> [WHAT YOU NEED TO DO]: Repeat the records. Leave nothing out.

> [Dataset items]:
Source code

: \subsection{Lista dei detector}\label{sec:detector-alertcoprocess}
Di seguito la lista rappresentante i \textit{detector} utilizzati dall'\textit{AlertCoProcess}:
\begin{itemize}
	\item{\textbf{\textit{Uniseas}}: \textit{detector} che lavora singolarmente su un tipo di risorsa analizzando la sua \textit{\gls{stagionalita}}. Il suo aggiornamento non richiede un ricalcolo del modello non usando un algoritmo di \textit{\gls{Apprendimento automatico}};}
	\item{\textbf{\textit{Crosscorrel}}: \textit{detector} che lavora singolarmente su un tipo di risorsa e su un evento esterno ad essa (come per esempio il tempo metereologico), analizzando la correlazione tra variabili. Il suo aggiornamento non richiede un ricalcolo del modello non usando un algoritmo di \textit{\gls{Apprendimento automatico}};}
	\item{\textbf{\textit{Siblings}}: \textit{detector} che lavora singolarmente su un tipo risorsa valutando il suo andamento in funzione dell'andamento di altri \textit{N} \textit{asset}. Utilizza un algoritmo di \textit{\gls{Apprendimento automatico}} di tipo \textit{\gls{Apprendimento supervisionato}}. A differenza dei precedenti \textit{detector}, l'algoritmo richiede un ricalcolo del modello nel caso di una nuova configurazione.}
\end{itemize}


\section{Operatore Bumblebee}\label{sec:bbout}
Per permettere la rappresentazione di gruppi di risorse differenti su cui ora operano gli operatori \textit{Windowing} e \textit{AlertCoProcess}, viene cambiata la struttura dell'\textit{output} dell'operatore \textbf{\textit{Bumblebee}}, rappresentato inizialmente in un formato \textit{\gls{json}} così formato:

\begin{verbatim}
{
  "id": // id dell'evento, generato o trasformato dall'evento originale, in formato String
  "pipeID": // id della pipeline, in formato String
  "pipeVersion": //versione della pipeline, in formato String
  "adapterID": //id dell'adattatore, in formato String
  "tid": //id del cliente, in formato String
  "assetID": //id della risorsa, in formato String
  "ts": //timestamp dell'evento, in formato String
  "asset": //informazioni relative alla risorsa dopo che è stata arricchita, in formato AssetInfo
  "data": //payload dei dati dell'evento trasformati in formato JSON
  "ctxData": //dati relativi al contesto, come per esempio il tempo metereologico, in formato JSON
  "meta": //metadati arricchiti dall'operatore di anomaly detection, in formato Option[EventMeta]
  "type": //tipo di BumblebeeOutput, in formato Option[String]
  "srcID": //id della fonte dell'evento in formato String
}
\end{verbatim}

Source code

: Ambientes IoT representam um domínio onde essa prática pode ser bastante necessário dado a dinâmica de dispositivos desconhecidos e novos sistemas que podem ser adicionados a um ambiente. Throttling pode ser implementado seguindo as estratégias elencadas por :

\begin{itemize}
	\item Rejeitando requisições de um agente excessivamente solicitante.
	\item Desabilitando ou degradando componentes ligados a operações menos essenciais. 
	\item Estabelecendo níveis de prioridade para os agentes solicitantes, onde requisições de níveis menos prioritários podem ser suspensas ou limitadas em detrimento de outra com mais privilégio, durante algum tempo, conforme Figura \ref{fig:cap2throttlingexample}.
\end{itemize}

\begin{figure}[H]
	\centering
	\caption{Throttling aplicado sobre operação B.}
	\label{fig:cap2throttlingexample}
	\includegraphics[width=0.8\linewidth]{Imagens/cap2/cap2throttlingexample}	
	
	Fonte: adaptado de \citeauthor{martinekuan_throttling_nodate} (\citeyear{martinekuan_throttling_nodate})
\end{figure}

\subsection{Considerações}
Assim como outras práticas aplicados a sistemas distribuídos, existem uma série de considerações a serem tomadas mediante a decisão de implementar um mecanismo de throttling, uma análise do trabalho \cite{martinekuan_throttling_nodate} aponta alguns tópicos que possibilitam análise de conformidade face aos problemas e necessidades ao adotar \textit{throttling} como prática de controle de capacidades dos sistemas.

> [EXERCISE ANSWER]:
Source code

: \subsection{Lista dei detector}\label{sec:detector-alertcoprocess}
Di seguito la lista rappresentante i \textit{detector} utilizzati dall'\textit{AlertCoProcess}:
\begin{itemize}
	\item{\textbf{\textit{Uniseas}}: \textit{detector} che lavora singolarmente su un tipo di risorsa analizzando la sua \textit{\gls{stagionalita}}. Il suo aggiornamento non richiede un ricalcolo del modello non usando un algoritmo di \textit{\gls{Apprendimento automatico}};}
	\item{\textbf{\textit{Crosscorrel}}: \textit{detector} che lavora singolarmente su un tipo di risorsa e su un evento esterno ad essa (come per esempio il tempo metereologico), analizzando la correlazione tra variabili. Il suo aggiornamento non richiede un ricalcolo del modello non usando un algoritmo di \textit{\gls{Apprendimento automatico}};}
	\item{\textbf{\textit{Siblings}}: \textit{detector} che lavora singolarmente su un tipo risorsa valutando il suo andamento in funzione dell'andamento di altri \textit{N} \textit{asset}. Utilizza un algoritmo di \textit{\gls{Apprendimento automatico}} di tipo \textit{\gls{Apprendimento supervisionato}}. A differenza dei precedenti \textit{detector}, l'algoritmo richiede un ricalcolo del modello nel caso di una nuova configurazione.}
\end{itemize}


\section{Operatore Bumblebee}\label{sec:bbout}
Per permettere la rappresentazione di gruppi di risorse differenti su cui ora operano gli operatori \textit{Windowing} e \textit{AlertCoProcess}, viene cambiata la struttura dell'\textit{output} dell'operatore \textbf{\textit{Bumblebee}}, rappresentato inizialmente in un formato \textit{\gls{json}} così formato:

\begin{verbatim}
{
  "id": // id dell'evento, generato o trasformato dall'evento originale, in formato String
  "pipeID": // id della pipeline, in formato String
  "pipeVersion": //versione della pipeline, in formato String
  "adapterID": //id dell'adattatore, in formato String
  "tid": //id del cliente, in formato String
  "assetID": //id della risorsa, in formato String
  "ts": //timestamp dell'evento, in formato String
  "asset": //informazioni relative alla risorsa dopo che è stata arricchita, in formato AssetInfo
  "data": //payload dei dati dell'evento trasformati in formato JSON
  "ctxData": //dati relativi al contesto, come per esempio il tempo metereologico, in formato JSON
  "meta": //metadati arricchiti dall'operatore di anomaly detection, in formato Option[EventMeta]
  "type": //tipo di BumblebeeOutput, in formato Option[String]
  "srcID": //id della fonte dell'evento in formato String
}
\end{verbatim}

Source code

: Ambientes IoT representam um domínio onde essa prática pode ser bastante necessário dado a dinâmica de dispositivos desconhecidos e novos sistemas que podem ser adicionados a um ambiente. Throttling pode ser implementado seguindo as estratégias elencadas por :

\begin{itemize}
	\item Rejeitando requisições de um agente excessivamente solicitante.
	\item Desabilitando ou degradando componentes ligados a operações menos essenciais. 
	\item Estabelecendo níveis de prioridade para os agentes solicitantes, onde requisições de níveis menos prioritários podem ser suspensas ou limitadas em detrimento de outra com mais privilégio, durante algum tempo, conforme Figura \ref{fig:cap2throttlingexample}.
\end{itemize}

\begin{figure}[H]
	\centering
	\caption{Throttling aplicado sobre operação B.}
	\label{fig:cap2throttlingexample}
	\includegraphics[width=0.8\linewidth]{Imagens/cap2/cap2throttlingexample}	
	
	Fonte: adaptado de \citeauthor{martinekuan_throttling_nodate} (\citeyear{martinekuan_throttling_nodate})
\end{figure}

\subsection{Considerações}
Assim como outras práticas aplicados a sistemas distribuídos, existem uma série de considerações a serem tomadas mediante a decisão de implementar um mecanismo de throttling, uma análise do trabalho \cite{martinekuan_throttling_nodate} aponta alguns tópicos que possibilitam análise de conformidade face aos problemas e necessidades ao adotar \textit{throttling} como prática de controle de capacidades dos sistemas.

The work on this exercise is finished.